Note: File three copies of this Form, one of which must be manually signed. If space is insufficient, see Instruction 6 for procedure.
Persons who respond to the collection of information contained in this form are not required to respond unless the form displays a currently valid OMB Number.

FAQ

What did PPBI officer Donn Jakosky report on Form 4?

The Form 4 reports a disposition of 45,774 shares of Pacific Premier Bancorp common stock on 08/31/2025.

Why were the 45,774 PPBI shares disposed of?
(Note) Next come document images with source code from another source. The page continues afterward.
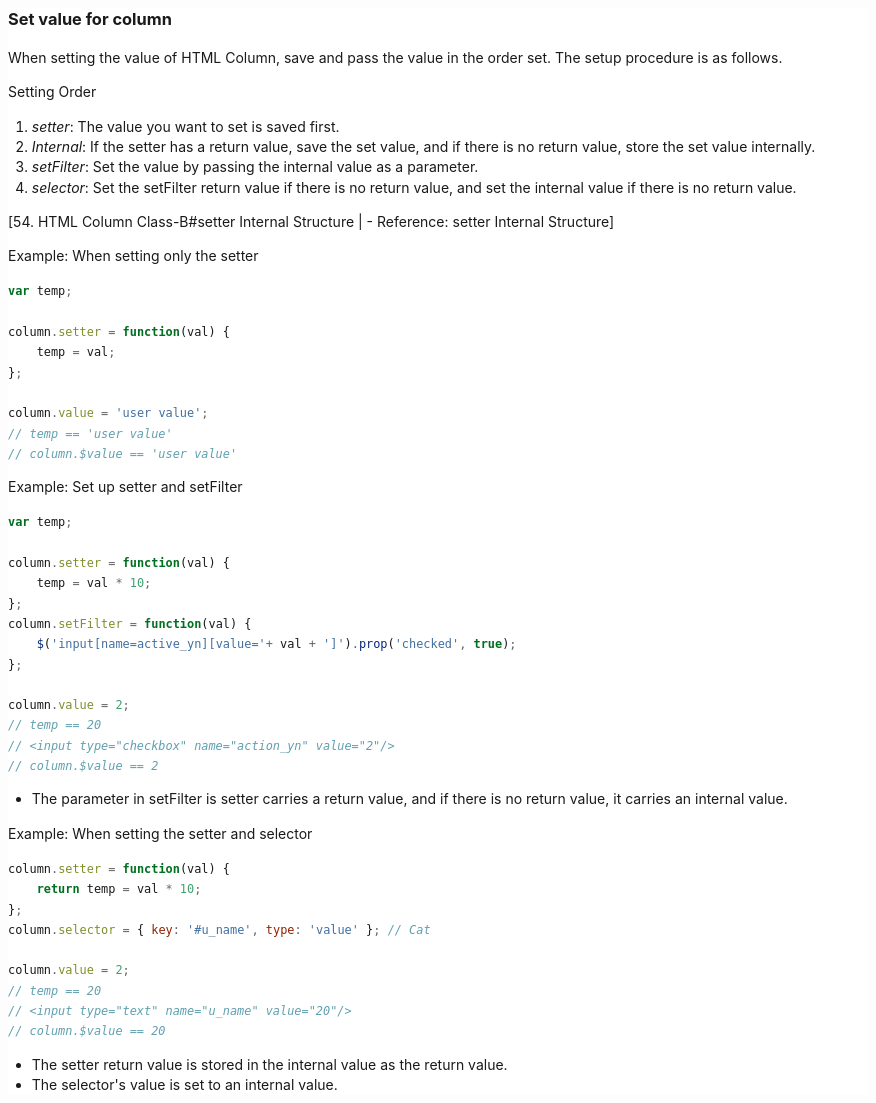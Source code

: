 ### Set value for column

When setting the value of HTML Column, save and pass the value in the order set. The setup procedure is as follows.

Setting Order
1. *setter*: The value you want to set is saved first.
2. *Internal*: If the setter has a return value, save the set value, and if there is no return value, store the set value internally.
3. *setFilter*: Set the value by passing the internal value as a parameter.
5. *selector*: Set the setFilter return value if there is no return value, and set the internal value if there is no return value.

[54. HTML Column Class-B#setter Internal Structure | - Reference: setter Internal Structure]

Example: When setting only the setter
```js
var temp;

column.setter = function(val) {
    temp = val;
};

column.value = 'user value';
// temp == 'user value'
// column.$value == 'user value'
```

Example: Set up setter and setFilter
```js
var temp;

column.setter = function(val) {
    temp = val * 10;
};
column.setFilter = function(val) {
    $('input[name=active_yn][value='+ val + ']').prop('checked', true);
};

column.value = 2;
// temp == 20
// <input type="checkbox" name="action_yn" value="2"/>
// column.$value == 2
```
- The parameter in setFilter is setter carries a return value, and if there is no return value, it carries an internal value.

Example: When setting the setter and selector 
```js
column.setter = function(val) {
    return temp = val * 10;
};
column.selector = { key: '#u_name', type: 'value' }; // Cat

column.value = 2;
// temp == 20
// <input type="text" name="u_name" value="20"/>
// column.$value == 20
```
- The setter return value is stored in the internal value as the return value.
- The selector's value is set to an internal value.
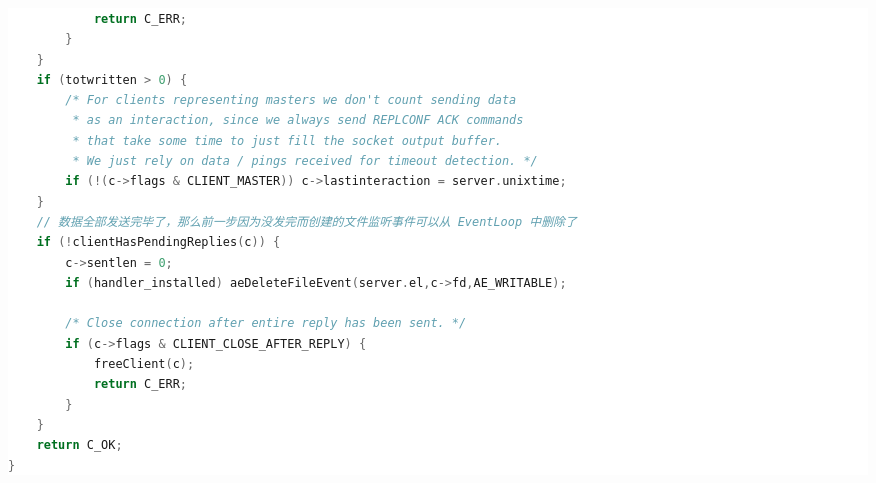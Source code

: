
 ```c
            return C_ERR;
        }
    }
    if (totwritten > 0) {
        /* For clients representing masters we don't count sending data
         * as an interaction, since we always send REPLCONF ACK commands
         * that take some time to just fill the socket output buffer.
         * We just rely on data / pings received for timeout detection. */
        if (!(c->flags & CLIENT_MASTER)) c->lastinteraction = server.unixtime;
    }
    // 数据全部发送完毕了，那么前一步因为没发完而创建的文件监听事件可以从 EventLoop 中删除了
    if (!clientHasPendingReplies(c)) {
        c->sentlen = 0;
        if (handler_installed) aeDeleteFileEvent(server.el,c->fd,AE_WRITABLE);

        /* Close connection after entire reply has been sent. */
        if (c->flags & CLIENT_CLOSE_AFTER_REPLY) {
            freeClient(c);
            return C_ERR;
        }
    }
    return C_OK;
}
```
The shares were disposed of in connection with the Agreement and Plan of Merger dated April 23, 2025, pursuant to which Pacific Premier was merged into Columbia Banking System, Inc.

What was the exchange ratio for PPBI shares in the merger?

Each Pacific Premier share outstanding immediately prior to the effective time was converted into the right to receive 0.9150 shares of Columbia common stock.

How were fractional shares handled in the merger?

Fractional shares were settled in cash (without interest) in lieu of issuing fractional Columbia shares.

What is Donn Jakosky's reported beneficial ownership of PPBI after the transaction?

The Form 4 reports 0 shares of Pacific Premier common stock beneficially owned following the reported disposition.